Kena Tufa

Personal information
- Born: 27 December 2005 (age 20)

Sport
- Sport: Athletics
- Event: Steeplechase

Achievements and titles
- Personal best: 3000m S'chase: 8:59.66 (2026)

= Kena Tufa =

Ethiopian steeplechaser

Kena Tufa (born 27 December 2005) is an Ethiopian steeplechaser. She won the Ethiopian Athletics Championships in the 3000 metres steeplechase in 2026.

==Biography==
In July 2024, Tufa placed third in the 3000 metres steeplechase at the Ethiopian U20 Championships in 9:43.30. The following year she placed second in 9:31.72 for the 3000 metres steeplechase at the 2025 Kip Keino Classic in Nairobi.

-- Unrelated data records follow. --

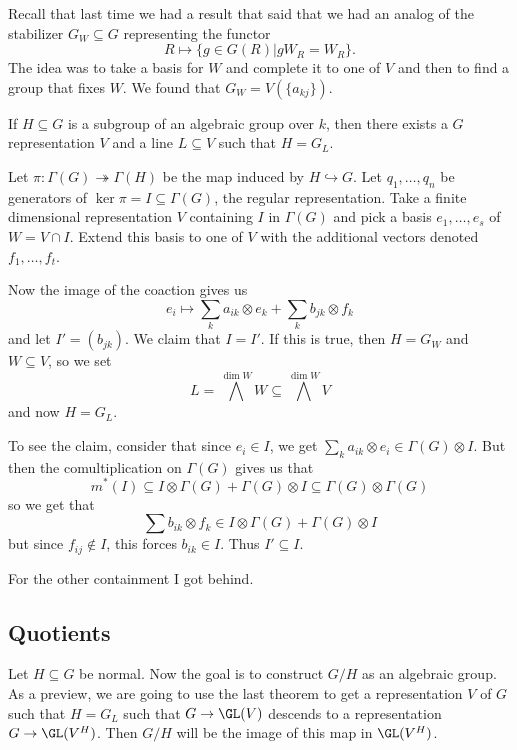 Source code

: \documentclass[12pt]{article}
\begin{document}
Recall that last time we had a result that said that we had an analog of the stabilizer $G_W\subseteq G$ 
representing the functor 
\[R\mapsto \{g\in G(R)|gW_R=W_R\}.\]
The idea was to take a basis for $W$ and complete it to one of $V$ and then to find a group that fixes $W$. We found 
that $G_W=V(\{a_{kj}\})$.
\begin{thm}[Chevalley]
	If $H\subseteq G$ is a subgroup of an algebraic group over $k$, then there exists a $G$ representation $V$ and a line $L\subseteq V$ such that $H=G_L$.
\end{thm}
\begin{prf}
	Let $\pi:\Gamma(G)\twoheadrightarrow\Gamma(H)$ be the map induced by $H\hookrightarrow G$. Let $q_1,\dots,q_n$ be
	generators of $\ker\pi=I\subseteq\Gamma(G)$, the regular representation. Take a finite dimensional representation $V$ containing $I$ in $\Gamma(G)$
	and pick a basis $e_1,\dots,e_s$ of $W=V\cap I$. Extend this basis to one of $V$ with the additional vectors denoted $f_1,\dots,f_t$.

	Now the image of the coaction gives us 
	\[e_i\mapsto\sum_k a_{ik}\otimes e_k+\sum_k b_{jk}\otimes f_k\]
	and let $I'=(b_{jk})$. We claim that $I=I'$. If this is true, then $H=G_W$ and $W\subseteq V$, so we set
	\[L=\bigwedge^{\dim W}W\subseteq \bigwedge^{\dim W}V\]
	and now $H= G_L$.

	To see the claim, consider that since $e_i\in I$, we get $\sum_ka_{ik}\otimes e_i\in \Gamma(G)\otimes I$.
	But then the comultiplication on $\Gamma(G)$ gives us that 
	\[m^\ast(I)\subseteq I\otimes \Gamma(G)+\Gamma(G)\otimes I\subseteq \Gamma(G)\otimes\Gamma(G)\]
	so we get that 
	\[\sum b_{ik}\otimes f_k\in I\otimes \Gamma(G)+\Gamma(G)\otimes I\]
	but since $f_{ij}\notin I$, this forces $b_{ik}\in I$. Thus $I'\subseteq I$.

	For the other containment I got behind.
\end{prf}
\subsection{Quotients}
Let $H\subseteq G$ be normal. Now the goal is to construct $G/H$ as an algebraic group. As a preview, we are going to use the last theorem 
to get a representation $V$ of $G$ such that $H=G_L$ such that $G\to \GL(V)$ descends to a representation $G\to \GL(V^H)$. Then $G/H$ will be the image of this map in $\GL(V^H)$.
\end{document}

In November 2025, she placed second behind Gela Hambese in the 2k Ethiopian trial race at the Janmeda Cross Country Championships held in Addis Ababa, and was announced in the Ethiopian pool for the mixed relay for the 2026 World Athletics Cross Country Championships. However, the Ethiopian team was beset by VISA issues resulting in many of the squad being unable to travel to take part.

Tufa won the Ethiopian Athletics Championships in the 3000 metres steeplechase in March 2026, running 9:39.38. On 16 May, Tufa improved her personal best by more than 30 seconds to place fourth in the 3000 m steeplechase at the 2026 Shanghai Diamond League in 8:59.66. In doing so, she became the 17th women to break nine minutes for the distance. The following week, she placed fifth in the discipline at the 2026 Xiamen Diamond League. On 7 June, she placed fourth in the 3000 m steeplechase at the Diamond League event in Stockholm. Competing in the Diamond League at the 2026 Athletissima in Lausanne, Switzerland on 21 August 2026, she placed sixth in the 3000 m steeplechase. At the 2026 Diamond League Final in Brussels in September, she placed seventh in the 3000 metres steeplechase.